Stored data:
* * * * *
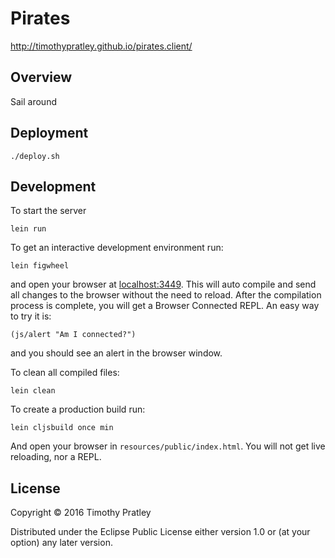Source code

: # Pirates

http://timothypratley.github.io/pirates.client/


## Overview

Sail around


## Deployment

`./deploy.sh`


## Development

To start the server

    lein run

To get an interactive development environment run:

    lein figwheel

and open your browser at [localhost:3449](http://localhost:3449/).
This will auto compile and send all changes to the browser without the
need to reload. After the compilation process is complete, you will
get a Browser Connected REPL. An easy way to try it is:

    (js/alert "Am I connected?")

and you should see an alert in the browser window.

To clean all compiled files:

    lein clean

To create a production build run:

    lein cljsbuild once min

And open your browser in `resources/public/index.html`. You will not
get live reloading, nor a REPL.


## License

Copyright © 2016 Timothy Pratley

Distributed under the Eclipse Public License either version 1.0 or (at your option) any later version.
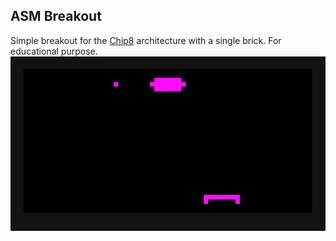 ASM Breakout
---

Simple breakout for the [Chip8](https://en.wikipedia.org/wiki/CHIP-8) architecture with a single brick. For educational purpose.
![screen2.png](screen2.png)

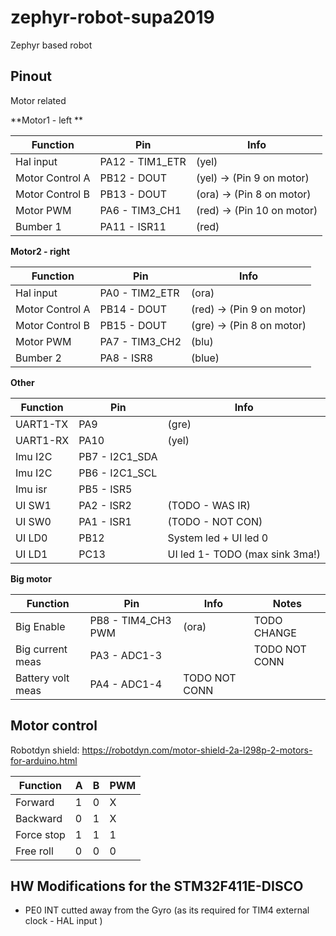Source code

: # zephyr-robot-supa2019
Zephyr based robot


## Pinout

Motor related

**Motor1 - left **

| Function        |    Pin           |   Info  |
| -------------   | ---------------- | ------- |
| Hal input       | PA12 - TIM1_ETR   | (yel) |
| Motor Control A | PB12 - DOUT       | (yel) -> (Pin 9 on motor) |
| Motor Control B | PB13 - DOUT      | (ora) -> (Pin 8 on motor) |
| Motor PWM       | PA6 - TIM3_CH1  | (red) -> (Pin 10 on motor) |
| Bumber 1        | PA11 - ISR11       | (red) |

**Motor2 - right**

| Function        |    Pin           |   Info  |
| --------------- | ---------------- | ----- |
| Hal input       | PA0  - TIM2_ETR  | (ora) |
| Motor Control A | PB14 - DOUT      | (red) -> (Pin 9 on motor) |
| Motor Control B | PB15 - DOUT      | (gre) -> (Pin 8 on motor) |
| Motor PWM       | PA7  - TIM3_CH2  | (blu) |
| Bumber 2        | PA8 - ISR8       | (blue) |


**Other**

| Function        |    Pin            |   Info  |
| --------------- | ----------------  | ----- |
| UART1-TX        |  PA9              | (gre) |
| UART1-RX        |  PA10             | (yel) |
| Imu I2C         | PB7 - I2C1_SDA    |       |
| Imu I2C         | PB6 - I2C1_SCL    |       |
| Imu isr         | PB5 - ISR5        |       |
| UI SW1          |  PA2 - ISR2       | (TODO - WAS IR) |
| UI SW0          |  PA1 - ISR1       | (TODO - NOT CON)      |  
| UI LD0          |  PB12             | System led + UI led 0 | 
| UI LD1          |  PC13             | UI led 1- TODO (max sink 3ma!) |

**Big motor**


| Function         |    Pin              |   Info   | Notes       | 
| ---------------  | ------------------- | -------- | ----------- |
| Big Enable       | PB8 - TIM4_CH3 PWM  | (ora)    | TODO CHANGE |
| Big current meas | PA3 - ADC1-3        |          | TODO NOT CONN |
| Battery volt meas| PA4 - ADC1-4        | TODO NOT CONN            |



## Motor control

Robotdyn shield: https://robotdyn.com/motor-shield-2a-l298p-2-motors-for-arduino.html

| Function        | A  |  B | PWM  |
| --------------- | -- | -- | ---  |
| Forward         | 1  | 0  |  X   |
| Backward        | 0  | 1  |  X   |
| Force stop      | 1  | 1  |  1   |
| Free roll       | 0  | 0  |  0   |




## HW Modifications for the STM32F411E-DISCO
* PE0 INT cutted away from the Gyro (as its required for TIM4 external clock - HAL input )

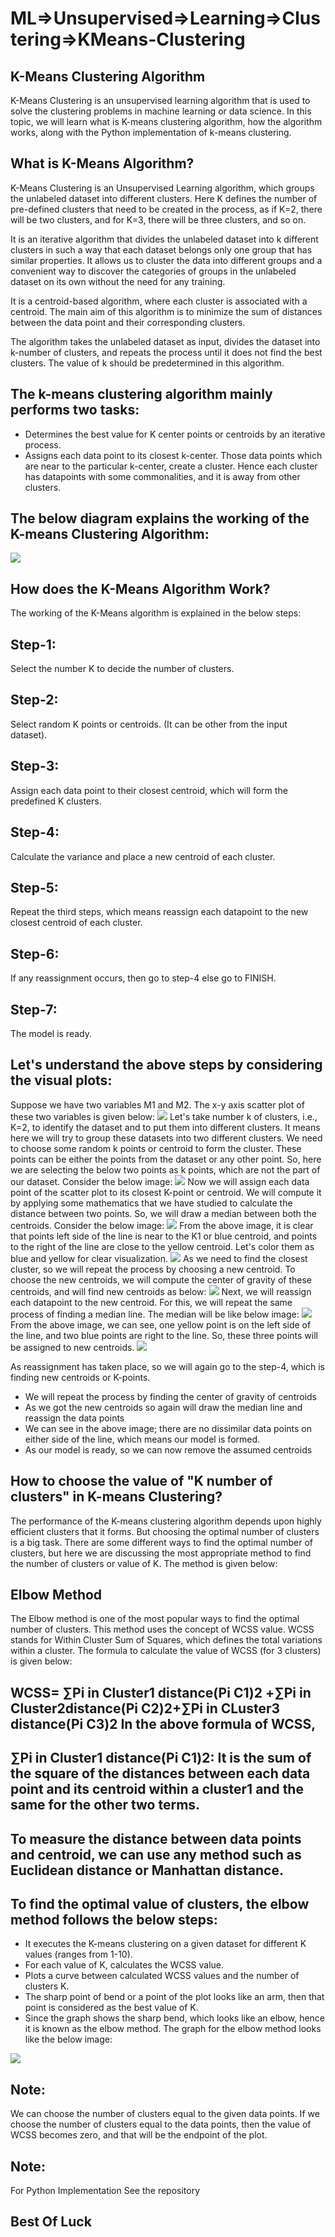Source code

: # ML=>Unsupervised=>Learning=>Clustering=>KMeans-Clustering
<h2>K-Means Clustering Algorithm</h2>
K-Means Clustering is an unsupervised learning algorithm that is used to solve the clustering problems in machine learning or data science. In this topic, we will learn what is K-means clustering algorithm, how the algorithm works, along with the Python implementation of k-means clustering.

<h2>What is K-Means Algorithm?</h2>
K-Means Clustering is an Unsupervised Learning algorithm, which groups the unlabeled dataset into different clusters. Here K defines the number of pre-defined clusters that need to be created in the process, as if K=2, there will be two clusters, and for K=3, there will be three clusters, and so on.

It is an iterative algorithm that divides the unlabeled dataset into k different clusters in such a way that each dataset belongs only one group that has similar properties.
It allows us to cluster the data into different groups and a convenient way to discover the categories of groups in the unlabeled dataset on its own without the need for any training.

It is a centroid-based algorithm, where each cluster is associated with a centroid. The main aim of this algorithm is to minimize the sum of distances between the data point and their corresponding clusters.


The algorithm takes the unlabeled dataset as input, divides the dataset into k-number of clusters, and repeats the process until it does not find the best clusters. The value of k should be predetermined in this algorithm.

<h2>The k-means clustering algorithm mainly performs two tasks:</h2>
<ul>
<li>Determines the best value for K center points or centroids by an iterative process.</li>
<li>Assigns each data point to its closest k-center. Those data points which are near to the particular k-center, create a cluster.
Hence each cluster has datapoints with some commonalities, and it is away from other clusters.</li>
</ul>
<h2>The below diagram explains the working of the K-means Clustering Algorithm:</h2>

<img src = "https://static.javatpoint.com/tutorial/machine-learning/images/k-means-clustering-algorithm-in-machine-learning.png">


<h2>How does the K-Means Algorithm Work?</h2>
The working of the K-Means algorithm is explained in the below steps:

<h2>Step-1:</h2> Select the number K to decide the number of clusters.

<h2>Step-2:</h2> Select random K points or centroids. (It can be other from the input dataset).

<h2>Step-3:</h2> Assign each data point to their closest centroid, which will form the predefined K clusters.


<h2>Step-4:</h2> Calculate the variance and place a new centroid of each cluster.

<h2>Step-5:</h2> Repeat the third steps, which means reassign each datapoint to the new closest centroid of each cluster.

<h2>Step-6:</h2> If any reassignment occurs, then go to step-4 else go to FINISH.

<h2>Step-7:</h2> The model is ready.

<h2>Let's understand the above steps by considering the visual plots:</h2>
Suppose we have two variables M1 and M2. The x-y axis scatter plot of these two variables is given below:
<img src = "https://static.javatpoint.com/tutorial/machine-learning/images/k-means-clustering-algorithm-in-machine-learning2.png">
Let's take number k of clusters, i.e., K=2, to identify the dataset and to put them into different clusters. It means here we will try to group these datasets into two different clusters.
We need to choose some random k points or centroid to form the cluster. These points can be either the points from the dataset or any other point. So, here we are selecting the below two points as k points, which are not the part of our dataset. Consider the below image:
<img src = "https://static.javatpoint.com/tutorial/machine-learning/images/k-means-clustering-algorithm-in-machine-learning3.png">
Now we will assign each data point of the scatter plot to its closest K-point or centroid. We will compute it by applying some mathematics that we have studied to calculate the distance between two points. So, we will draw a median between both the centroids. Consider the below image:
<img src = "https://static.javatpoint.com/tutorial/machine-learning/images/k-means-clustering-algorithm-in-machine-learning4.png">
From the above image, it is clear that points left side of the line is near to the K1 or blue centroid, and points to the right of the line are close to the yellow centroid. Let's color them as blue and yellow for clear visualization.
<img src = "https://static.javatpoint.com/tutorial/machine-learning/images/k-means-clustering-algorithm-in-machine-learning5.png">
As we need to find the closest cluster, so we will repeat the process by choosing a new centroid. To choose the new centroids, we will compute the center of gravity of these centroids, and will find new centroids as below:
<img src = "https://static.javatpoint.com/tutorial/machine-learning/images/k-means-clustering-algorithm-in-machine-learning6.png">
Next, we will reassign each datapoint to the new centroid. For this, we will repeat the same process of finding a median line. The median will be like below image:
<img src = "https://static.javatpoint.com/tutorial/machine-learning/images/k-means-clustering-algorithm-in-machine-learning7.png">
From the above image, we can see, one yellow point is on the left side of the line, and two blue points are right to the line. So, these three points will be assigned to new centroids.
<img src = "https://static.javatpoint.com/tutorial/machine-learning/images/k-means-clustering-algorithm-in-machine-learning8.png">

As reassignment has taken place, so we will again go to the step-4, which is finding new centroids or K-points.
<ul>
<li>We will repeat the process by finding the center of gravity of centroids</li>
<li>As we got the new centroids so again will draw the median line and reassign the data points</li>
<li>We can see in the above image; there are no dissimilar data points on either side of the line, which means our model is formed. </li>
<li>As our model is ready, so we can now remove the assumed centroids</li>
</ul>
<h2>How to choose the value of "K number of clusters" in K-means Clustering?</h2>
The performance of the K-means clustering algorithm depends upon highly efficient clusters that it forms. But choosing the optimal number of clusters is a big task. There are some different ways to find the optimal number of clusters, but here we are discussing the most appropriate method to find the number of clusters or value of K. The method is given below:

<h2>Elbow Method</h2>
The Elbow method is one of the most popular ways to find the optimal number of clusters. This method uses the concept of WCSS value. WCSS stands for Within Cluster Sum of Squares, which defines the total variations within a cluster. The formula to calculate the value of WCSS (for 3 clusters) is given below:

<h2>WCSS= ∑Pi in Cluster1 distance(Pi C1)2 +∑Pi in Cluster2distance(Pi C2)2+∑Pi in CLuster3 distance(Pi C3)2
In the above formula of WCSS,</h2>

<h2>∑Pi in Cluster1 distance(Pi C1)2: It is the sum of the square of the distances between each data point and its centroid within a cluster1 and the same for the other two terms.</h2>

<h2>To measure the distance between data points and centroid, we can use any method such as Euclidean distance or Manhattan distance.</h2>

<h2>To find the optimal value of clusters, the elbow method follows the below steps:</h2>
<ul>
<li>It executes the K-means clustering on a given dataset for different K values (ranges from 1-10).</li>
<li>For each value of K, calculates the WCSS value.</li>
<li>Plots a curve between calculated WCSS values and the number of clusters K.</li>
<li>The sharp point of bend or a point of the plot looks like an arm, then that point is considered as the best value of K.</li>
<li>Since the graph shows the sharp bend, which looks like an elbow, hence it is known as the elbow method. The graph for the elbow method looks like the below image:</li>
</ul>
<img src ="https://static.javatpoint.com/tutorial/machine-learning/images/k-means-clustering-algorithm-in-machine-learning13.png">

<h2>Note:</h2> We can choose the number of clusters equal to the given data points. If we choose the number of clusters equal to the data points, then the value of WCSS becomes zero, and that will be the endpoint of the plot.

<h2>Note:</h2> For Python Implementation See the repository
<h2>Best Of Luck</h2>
* * * * *
◆ **Problem requirements**: Search the data for the string "machine" and copy every line where it appears.

◆ **Answer for the task**:
K-Means Clustering is an unsupervised learning algorithm that is used to solve the clustering problems in machine learning or data science. In this topic, we will learn what is K-means clustering algorithm, how the algorithm works, along with the Python implementation of k-means clustering.
<img src = "https://static.javatpoint.com/tutorial/machine-learning/images/k-means-clustering-algorithm-in-machine-learning.png">
<img src = "https://static.javatpoint.com/tutorial/machine-learning/images/k-means-clustering-algorithm-in-machine-learning2.png">
<img src = "https://static.javatpoint.com/tutorial/machine-learning/images/k-means-clustering-algorithm-in-machine-learning3.png">
<img src = "https://static.javatpoint.com/tutorial/machine-learning/images/k-means-clustering-algorithm-in-machine-learning4.png">
<img src = "https://static.javatpoint.com/tutorial/machine-learning/images/k-means-clustering-algorithm-in-machine-learning5.png">
<img src = "https://static.javatpoint.com/tutorial/machine-learning/images/k-means-clustering-algorithm-in-machine-learning6.png">
<img src = "https://static.javatpoint.com/tutorial/machine-learning/images/k-means-clustering-algorithm-in-machine-learning7.png">
<img src = "https://static.javatpoint.com/tutorial/machine-learning/images/k-means-clustering-algorithm-in-machine-learning8.png">
<img src ="https://static.javatpoint.com/tutorial/machine-learning/images/k-means-clustering-algorithm-in-machine-learning13.png">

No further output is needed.